• [How to complete this task]
From the data below, return the exact lines starting at the line containing "## Built With" and ending at the line containing "- [Adobe Id](https://www.adobe.com/products/illustrator.html)", both included, and nothing else.

• [Source records]
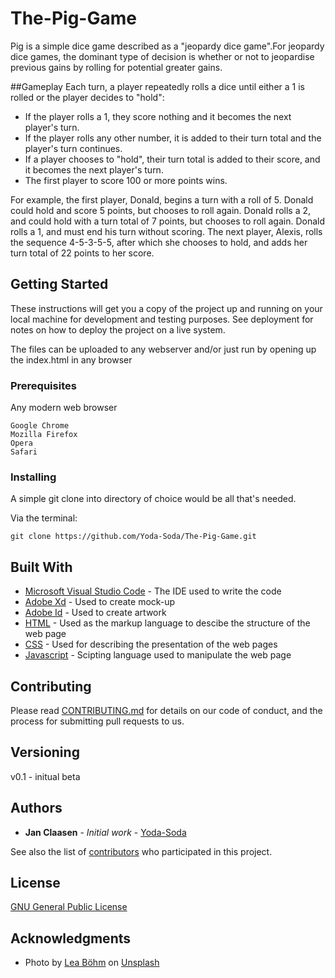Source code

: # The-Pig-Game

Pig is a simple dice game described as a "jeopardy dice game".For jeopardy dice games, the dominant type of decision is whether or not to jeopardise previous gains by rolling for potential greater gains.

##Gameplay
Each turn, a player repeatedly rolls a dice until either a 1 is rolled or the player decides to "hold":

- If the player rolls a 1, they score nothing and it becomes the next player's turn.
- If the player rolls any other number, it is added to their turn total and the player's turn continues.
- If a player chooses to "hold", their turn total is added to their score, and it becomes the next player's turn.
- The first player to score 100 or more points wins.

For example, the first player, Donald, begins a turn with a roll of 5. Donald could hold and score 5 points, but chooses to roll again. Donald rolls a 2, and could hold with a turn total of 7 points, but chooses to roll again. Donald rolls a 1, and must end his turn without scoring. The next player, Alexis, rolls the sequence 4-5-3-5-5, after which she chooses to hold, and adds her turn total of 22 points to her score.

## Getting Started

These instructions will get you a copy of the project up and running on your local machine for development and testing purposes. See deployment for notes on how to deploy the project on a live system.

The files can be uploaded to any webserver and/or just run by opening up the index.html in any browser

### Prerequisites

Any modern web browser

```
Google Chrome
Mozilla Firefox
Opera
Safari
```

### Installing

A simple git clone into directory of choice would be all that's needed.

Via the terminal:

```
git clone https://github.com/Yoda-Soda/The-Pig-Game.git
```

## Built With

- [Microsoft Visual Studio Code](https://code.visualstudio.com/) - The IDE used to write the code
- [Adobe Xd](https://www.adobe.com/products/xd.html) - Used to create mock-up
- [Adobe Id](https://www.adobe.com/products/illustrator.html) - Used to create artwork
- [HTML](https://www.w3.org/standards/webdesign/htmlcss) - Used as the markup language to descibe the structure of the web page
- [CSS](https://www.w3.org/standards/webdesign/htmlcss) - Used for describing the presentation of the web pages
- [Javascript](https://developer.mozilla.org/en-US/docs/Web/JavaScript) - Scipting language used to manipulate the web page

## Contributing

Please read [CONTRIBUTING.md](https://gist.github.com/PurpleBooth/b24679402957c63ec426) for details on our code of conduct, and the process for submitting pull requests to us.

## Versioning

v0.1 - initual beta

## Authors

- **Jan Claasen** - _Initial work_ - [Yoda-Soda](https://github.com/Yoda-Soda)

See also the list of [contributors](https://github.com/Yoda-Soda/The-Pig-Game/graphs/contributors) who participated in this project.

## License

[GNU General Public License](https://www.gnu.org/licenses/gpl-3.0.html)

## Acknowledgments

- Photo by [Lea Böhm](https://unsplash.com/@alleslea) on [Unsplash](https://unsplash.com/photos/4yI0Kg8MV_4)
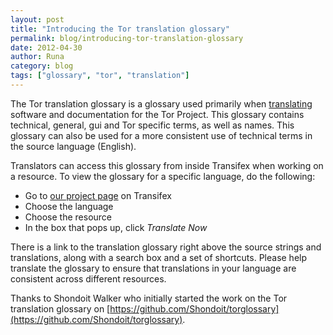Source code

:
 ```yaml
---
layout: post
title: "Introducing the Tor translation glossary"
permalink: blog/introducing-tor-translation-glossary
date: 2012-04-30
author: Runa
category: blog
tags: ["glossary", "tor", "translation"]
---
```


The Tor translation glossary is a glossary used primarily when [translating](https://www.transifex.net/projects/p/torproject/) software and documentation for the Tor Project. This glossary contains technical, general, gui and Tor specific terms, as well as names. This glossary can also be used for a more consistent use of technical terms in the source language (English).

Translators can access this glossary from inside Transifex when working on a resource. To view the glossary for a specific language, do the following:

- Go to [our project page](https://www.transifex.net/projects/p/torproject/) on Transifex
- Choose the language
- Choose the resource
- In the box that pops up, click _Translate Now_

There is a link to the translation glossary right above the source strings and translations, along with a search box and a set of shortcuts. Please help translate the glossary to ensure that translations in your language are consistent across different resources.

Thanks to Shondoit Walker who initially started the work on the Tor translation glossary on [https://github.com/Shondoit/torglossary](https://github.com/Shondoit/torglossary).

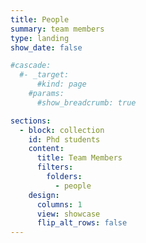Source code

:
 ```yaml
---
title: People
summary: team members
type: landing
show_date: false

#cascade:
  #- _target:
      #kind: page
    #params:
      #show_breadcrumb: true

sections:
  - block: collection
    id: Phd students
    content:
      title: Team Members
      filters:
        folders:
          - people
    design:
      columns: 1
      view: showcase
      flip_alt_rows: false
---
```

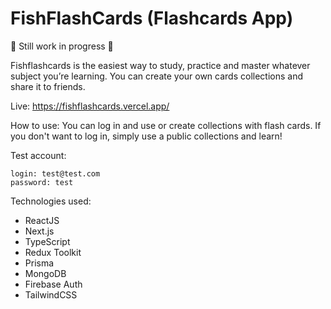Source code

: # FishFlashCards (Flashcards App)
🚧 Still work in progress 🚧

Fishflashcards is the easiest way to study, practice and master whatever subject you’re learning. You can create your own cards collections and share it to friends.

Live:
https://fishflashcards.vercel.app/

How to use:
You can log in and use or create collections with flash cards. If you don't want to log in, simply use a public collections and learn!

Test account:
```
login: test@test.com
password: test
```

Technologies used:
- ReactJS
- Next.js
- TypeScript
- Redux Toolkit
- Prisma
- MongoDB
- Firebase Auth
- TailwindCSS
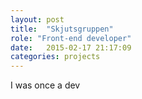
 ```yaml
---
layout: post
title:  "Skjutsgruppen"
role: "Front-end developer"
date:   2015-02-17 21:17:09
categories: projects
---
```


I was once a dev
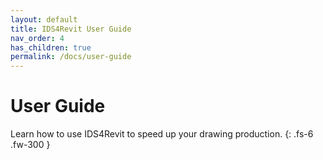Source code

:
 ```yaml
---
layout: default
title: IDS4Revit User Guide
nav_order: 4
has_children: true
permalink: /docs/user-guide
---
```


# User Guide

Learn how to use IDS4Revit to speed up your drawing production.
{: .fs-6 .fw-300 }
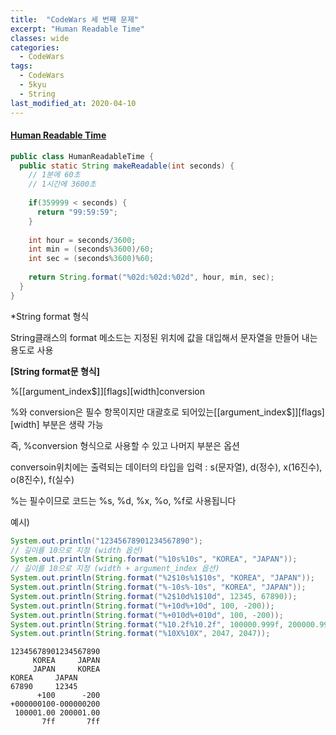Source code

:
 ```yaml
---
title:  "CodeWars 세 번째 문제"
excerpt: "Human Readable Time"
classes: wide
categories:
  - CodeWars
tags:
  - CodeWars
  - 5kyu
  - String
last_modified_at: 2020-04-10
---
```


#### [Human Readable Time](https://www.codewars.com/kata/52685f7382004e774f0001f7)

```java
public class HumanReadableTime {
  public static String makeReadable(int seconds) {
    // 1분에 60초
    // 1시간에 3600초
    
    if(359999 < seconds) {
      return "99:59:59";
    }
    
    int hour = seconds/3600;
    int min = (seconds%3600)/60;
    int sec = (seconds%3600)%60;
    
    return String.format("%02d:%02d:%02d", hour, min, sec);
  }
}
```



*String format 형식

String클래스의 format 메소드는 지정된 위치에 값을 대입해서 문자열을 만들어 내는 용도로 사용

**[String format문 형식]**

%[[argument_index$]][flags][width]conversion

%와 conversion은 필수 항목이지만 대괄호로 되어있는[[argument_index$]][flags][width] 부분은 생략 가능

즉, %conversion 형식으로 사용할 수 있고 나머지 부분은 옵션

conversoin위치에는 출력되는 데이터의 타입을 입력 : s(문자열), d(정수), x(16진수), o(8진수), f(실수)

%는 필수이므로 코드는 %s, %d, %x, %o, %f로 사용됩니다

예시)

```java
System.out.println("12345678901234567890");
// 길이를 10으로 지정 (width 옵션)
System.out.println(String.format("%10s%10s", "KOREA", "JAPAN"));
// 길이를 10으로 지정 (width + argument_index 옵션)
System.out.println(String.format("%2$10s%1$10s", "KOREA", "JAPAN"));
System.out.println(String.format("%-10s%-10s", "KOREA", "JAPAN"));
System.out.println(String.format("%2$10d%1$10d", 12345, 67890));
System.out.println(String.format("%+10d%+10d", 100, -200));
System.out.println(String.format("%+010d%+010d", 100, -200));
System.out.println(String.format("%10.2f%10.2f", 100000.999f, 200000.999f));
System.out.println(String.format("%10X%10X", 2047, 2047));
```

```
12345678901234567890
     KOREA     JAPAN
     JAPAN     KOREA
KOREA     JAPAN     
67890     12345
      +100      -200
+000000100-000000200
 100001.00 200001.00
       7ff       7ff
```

• [Result of the task]
## Built With

- [Microsoft Visual Studio Code](https://code.visualstudio.com/) - The IDE used to write the code
- [Adobe Xd](https://www.adobe.com/products/xd.html) - Used to create mock-up
- [Adobe Id](https://www.adobe.com/products/illustrator.html) - Used to create artwork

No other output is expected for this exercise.